5.2 Case Study 2: Pressure Vessel Skirt with Complex Foundation:

• Challenge: Design a skirt for a large pressure vessel that needed to be supported on a complex foundation with uneven soil conditions.
• Solution: FEA simulations were used to analyze the stresses and strains on the skirt, taking into account the foundation's irregular geometry and varying soil properties.
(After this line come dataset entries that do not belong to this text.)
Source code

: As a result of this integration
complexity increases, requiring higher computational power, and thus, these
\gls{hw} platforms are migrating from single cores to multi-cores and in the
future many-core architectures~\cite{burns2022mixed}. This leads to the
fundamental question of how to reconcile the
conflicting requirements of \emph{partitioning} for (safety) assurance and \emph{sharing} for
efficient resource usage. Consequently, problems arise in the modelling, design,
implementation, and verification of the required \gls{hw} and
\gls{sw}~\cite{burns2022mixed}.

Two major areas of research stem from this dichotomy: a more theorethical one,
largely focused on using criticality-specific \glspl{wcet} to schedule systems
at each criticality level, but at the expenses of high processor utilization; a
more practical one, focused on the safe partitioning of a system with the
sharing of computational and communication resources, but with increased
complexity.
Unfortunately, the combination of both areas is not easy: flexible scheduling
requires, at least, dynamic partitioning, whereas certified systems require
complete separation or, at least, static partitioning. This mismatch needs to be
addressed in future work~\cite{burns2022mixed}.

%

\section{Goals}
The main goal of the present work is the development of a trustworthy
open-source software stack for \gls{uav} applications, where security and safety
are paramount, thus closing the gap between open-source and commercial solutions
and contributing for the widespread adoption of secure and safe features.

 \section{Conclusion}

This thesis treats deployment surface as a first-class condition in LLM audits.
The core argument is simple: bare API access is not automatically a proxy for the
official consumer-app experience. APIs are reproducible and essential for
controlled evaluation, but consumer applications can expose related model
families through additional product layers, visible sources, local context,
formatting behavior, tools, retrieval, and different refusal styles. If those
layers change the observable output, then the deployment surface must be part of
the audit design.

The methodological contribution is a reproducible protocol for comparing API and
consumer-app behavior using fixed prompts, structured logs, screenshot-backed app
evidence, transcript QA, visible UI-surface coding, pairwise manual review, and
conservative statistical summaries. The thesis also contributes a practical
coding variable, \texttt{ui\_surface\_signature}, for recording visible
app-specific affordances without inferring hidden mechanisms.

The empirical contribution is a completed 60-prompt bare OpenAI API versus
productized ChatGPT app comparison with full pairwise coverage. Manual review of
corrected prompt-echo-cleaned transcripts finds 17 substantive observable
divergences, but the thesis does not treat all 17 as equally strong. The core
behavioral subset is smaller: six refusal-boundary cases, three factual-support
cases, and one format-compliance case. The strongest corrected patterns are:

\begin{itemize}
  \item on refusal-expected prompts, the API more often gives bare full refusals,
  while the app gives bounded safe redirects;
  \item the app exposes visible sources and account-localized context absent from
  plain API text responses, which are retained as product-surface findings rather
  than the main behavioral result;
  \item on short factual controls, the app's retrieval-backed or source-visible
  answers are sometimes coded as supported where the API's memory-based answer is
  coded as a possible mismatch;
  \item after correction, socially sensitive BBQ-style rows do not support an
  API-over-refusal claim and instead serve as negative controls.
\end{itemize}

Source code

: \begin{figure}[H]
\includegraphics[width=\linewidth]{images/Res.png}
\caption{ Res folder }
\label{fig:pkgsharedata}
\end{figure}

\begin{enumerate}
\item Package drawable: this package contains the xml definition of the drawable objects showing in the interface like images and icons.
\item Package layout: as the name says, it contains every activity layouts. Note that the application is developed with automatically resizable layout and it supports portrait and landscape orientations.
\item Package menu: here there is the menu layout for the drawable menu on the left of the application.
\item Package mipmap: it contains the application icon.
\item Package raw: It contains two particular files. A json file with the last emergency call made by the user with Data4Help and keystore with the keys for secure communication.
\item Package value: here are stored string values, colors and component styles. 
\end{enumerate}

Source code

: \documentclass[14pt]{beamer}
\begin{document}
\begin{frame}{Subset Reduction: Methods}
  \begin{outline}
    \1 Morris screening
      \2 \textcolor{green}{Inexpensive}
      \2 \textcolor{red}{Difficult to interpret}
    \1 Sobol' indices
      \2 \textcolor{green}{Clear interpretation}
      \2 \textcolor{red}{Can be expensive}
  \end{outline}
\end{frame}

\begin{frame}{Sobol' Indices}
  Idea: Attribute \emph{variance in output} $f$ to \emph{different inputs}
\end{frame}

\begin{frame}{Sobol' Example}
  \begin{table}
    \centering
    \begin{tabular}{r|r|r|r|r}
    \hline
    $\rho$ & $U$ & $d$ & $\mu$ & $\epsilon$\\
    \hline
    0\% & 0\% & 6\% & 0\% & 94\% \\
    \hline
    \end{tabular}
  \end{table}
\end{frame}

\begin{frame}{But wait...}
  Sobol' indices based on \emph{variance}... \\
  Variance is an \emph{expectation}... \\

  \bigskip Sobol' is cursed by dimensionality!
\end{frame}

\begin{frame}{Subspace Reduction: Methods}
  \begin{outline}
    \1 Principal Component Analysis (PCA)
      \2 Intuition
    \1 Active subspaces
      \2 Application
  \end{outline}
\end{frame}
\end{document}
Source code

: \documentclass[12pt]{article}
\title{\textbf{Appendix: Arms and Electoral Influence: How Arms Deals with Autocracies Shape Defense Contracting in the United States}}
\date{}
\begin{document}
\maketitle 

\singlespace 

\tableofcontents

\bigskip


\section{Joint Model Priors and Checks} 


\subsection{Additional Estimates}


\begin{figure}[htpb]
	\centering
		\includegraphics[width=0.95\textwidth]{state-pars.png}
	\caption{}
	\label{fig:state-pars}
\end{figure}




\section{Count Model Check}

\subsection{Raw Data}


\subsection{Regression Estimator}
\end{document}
Adjustments were made to the skirt's design to ensure stability and prevent uneven settling.
• Outcome: The skirt successfully supported the pressure vessel, demonstrating the effectiveness of FEA simulations for optimizing skirt designs in challenging conditions.

5.3 Case Study 3: Skirt Replacement Project:

• Challenge: Replace the skirt on an aging pressure vessel, minimizing downtime and ensuring minimal disruption to operations.
• Solution: The replacement skirt was fabricated off-site and pre-assembled to streamline the installation process. Carefully planned rigging and lifting operations ensured that the new skirt was installed efficiently and without incident.
• Outcome: The skirt replacement project was completed successfully, demonstrating the importance of planning and coordination in minimizing downtime and maintaining operational efficiency.

Conclusion:

Skirts are essential components in the oil and gas industry, providing structural support, load distribution, and corrosion protection for vertical vessels. By adhering to sound design principles, utilizing advanced software tools, and following best practices, engineers can ensure that skirts remain safe, reliable, and efficient components throughout their service life. Case studies highlight the challenges and successes associated with skirt design and installation, providing valuable lessons for future projects in the oil and gas industry.